- **ASSIGNMENT**: Copy the records below verbatim, from the first line through the line containing "When he select", inclusive, and output nothing else.

** SUPPLIED MATERIAL follows **

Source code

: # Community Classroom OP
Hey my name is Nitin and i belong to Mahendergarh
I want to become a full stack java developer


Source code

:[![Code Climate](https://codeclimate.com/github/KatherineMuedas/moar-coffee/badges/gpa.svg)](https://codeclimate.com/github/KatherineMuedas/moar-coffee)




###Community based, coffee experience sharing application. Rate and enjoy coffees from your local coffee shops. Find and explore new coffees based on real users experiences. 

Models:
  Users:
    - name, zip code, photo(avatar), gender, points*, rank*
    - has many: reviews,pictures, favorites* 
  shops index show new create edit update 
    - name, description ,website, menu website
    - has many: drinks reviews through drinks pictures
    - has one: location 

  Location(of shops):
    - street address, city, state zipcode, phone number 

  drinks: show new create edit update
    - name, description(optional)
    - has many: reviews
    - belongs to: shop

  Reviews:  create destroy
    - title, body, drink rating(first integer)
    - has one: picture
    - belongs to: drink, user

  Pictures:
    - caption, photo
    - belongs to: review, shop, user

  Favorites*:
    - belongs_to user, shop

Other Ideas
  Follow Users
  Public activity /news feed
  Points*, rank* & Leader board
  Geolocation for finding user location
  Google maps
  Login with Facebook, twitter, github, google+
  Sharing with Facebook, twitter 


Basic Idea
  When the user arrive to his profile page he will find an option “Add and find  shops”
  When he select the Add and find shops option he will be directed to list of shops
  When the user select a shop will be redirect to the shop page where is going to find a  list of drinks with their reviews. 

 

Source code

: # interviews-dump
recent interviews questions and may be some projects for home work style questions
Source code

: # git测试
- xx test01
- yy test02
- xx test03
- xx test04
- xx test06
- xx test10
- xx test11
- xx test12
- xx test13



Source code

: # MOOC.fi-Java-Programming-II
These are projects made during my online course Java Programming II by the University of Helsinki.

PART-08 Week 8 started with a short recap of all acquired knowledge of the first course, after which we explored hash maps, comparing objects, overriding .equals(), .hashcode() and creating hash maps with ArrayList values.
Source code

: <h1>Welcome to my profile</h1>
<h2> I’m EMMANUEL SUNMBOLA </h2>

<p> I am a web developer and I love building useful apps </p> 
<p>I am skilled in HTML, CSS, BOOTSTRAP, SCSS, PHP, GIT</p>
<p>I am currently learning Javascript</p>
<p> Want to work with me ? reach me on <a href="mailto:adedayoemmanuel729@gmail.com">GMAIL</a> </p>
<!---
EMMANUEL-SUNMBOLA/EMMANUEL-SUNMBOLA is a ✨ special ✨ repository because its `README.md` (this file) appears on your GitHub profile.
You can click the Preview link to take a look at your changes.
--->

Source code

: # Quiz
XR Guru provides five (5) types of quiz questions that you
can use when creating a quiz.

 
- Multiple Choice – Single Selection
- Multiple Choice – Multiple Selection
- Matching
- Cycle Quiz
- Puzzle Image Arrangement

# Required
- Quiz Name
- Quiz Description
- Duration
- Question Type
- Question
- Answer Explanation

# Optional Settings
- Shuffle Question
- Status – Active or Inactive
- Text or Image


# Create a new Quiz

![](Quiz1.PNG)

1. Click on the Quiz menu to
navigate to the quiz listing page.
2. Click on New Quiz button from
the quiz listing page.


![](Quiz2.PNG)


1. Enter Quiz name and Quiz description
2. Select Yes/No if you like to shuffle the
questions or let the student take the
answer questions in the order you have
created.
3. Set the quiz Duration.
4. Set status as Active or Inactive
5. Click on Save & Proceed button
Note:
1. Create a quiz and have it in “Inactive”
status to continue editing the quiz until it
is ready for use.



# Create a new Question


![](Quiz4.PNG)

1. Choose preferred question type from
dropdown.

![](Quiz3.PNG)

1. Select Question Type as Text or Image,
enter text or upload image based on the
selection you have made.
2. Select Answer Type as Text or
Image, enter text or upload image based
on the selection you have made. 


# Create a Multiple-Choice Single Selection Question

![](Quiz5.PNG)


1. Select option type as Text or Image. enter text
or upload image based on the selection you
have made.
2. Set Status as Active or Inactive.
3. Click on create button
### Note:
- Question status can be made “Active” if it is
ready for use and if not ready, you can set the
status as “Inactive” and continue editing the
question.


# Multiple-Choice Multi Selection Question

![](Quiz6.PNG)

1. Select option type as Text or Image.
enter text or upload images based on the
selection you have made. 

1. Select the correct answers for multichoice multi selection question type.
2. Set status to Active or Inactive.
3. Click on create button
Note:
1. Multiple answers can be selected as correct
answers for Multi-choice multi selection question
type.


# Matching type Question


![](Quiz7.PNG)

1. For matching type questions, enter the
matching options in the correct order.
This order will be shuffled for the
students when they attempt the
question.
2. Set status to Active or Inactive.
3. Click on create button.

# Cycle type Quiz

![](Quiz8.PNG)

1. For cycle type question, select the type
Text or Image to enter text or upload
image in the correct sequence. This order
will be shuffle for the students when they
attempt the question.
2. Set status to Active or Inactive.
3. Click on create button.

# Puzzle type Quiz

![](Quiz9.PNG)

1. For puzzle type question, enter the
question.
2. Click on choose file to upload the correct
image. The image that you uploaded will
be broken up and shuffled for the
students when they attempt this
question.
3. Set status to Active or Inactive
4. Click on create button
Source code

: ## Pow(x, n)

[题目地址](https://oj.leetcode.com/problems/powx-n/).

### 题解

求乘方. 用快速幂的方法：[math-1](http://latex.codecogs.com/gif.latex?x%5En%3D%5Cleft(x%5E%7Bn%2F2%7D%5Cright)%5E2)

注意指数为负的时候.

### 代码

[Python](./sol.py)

** End of SUPPLIED MATERIAL **

- **RESPONSE**:
Source code

: # Community Classroom OP
Hey my name is Nitin and i belong to Mahendergarh
I want to become a full stack java developer


Source code

:[![Code Climate](https://codeclimate.com/github/KatherineMuedas/moar-coffee/badges/gpa.svg)](https://codeclimate.com/github/KatherineMuedas/moar-coffee)




###Community based, coffee experience sharing application. Rate and enjoy coffees from your local coffee shops. Find and explore new coffees based on real users experiences. 

Models:
  Users:
    - name, zip code, photo(avatar), gender, points*, rank*
    - has many: reviews,pictures, favorites* 
  shops index show new create edit update 
    - name, description ,website, menu website
    - has many: drinks reviews through drinks pictures
    - has one: location 

  Location(of shops):
    - street address, city, state zipcode, phone number 

  drinks: show new create edit update
    - name, description(optional)
    - has many: reviews
    - belongs to: shop

  Reviews:  create destroy
    - title, body, drink rating(first integer)
    - has one: picture
    - belongs to: drink, user

  Pictures:
    - caption, photo
    - belongs to: review, shop, user

  Favorites*:
    - belongs_to user, shop

Other Ideas
  Follow Users
  Public activity /news feed
  Points*, rank* & Leader board
  Geolocation for finding user location
  Google maps
  Login with Facebook, twitter, github, google+
  Sharing with Facebook, twitter 


Basic Idea
  When the user arrive to his profile page he will find an option “Add and find  shops”
  When he select the Add and find shops option he will be directed to list of shops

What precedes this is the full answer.